Трамвай прочертил путь в обратном порядке, завернув к каменному сквозняку Нарвских ворот…
Прошло десять лет. Гуськом, затылок в затылок, точно однообразный взвод солдат с красным флажком, идущих в баню. Февраль в гробовом молчании укутывал простынёй обмытого С., лежащего на столе, как большая серьёзная взрослая кукла со скрещёнными на груди руками. Так что же было меж зим?
Было темно, метель. Фонари мутно освещали улицу. Ком снега ударил мне в грудь, рассыпавшись прахом. В широкой канаве у дороги стоял незнакомец в шапке с ушами, завязанными на затылке, косая ухмылочка.
— Драться хочешь? — спросил он.
— Что? — сказал я, ошеломлённый.
— Струхнул?
— Это я-то? — я вынул правую руку из кармана пальто.
— А кто ж? Не я же? — незнакомец смотрел твёрдыми, насмешливыми глазами из-под лохматой шапки, плотный, коренастый, в полушубке, опоясанном солдатским ремнём с бляхой.
— Лезь сюда, тут место для боя удобное, — предложил он. Я, вынув из кармана и левую руку, спустился к нему в канаву.
— Надо утоптать, — сказал незнакомец. И мы стали месить снег, устраивая площадку для поединка.
— Стоп машина! — сказал незнакомец, и мы прекратили. — Правила такие, — объявил он, — биться десять раундов. Ну, начинаем! — и он принял боксёрскую стойку, постоял, щуря глаз, сделал быстрый шаг и больно ударил меня по уху.
Я разозлился, бросился на него, крутя перед, собой кулаками. Сначала мои удары поражали пустой воздух, но когда я перешёл на ближний бой, началась настоящая схватка, и мы минут десять тузили друг друга, не жалея сил, в угрюмом молчании, топчась на снежном ринге. Противник стоял неколебимо, как из железа, стараясь отбросить меня от себя. Я стал ослабевать, задыхаться. Не знаю, сколько бы я ещё продержался, если бы не шапка, которая съехала мне на глаза, закрыв видимость. И тут я получил такой могучий удар, что в глазах помутилось, и я упал навзничь на край канавы.
— Раунд! — возгласил охрипшим голосом незнакомец. Он тоже утомился, дышал тяжело.
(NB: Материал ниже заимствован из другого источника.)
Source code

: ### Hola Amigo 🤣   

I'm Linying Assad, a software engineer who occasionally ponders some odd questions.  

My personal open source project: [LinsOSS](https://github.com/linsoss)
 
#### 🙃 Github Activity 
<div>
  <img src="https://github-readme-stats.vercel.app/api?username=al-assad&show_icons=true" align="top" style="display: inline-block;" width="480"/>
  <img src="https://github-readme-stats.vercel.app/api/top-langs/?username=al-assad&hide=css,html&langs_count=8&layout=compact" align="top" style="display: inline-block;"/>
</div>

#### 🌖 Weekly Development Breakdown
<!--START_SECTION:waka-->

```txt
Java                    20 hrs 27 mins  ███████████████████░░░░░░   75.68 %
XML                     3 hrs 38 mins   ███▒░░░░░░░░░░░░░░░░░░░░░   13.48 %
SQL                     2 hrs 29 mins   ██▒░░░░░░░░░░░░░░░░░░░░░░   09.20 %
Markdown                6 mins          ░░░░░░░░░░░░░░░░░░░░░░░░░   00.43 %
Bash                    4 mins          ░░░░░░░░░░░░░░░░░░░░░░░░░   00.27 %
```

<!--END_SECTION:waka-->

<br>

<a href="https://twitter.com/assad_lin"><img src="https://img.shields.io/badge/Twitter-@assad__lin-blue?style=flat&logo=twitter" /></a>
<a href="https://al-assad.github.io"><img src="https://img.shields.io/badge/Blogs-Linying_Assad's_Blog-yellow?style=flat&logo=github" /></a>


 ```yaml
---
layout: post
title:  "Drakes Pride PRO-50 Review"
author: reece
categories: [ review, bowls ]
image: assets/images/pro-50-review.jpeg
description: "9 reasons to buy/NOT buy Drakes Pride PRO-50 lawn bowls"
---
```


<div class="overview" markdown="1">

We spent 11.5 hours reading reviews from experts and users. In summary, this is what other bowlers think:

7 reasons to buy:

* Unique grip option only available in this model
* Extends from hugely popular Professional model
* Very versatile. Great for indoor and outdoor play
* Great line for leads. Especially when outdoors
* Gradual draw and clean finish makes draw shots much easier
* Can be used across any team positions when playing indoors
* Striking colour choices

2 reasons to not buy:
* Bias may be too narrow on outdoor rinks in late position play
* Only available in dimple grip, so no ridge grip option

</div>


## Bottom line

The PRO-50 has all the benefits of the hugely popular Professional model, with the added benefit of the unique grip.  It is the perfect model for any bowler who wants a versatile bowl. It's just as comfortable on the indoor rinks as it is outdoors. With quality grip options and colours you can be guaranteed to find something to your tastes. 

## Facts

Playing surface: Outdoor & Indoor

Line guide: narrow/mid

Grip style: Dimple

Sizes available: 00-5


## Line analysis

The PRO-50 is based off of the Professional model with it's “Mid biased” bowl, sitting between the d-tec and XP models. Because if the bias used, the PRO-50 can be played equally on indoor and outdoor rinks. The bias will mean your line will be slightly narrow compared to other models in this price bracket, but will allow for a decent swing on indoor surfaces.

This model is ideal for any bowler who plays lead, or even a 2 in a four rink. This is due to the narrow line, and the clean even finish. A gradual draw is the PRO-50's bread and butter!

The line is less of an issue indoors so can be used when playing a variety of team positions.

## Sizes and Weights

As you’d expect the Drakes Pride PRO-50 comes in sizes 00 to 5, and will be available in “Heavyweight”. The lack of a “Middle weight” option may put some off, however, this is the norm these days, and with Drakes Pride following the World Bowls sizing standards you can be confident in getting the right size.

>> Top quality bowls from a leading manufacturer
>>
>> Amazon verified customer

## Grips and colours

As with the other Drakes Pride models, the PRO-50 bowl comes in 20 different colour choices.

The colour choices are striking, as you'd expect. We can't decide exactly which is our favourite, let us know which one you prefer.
Помог мне подняться, шапку мою отряхнул, напялил обратно мне на голову.
— Молодец! Хорошо бьёшься! — похвалил он. — Ну, будем знакомиться. Фонарёв.
— Темнеев, — с трудом произнёс я, в свою очередь называя себя, еле ворочая языком и выдыхая свистящий воздух.
— Что-то я тебя не замечал. Ты из какого дома? Из пятого? А я из двенадцатого. Приходи сюда завтра в это же время. Мне партнёр для тренировки во как нужен! Придёшь? — Я кивнул.
— Ну, бывай! — Фонарёв хлопнул меня по плечу, повернулся и уже удалялся, коренасто покачиваясь, в полушубке, опоясанном солдатским ремнём.
Стылый денёк. Как рождаются мысли, как рождаются желания, как рождаются дети?.. Надев плащ, пошёл в парк.
Повстречал высокого старика с тросточкой, который любит пугать детей. Морщины, хохол седой. Торопливо простучал, быстро-быстро переставляя ноги. И пальто у него оттопырено. Схваченный ребёнок? Тащит в лес?..
Дома кончились. Я углубился в чащу. Виднелись за стволами кресты могил. Замшелая надгробная плита: Коля Голубков, шесть лет. Ещё одна плита; возраст смерти — девять. На следующей — пять. Кладбище детей!..
Я задрожал. Кровь кружила. Листья — в вечернем воздухе. Дорожка — в чащах. Мысли кружились, возвращая мне на каждом повороте всё ту же картину лесного детского кладбища.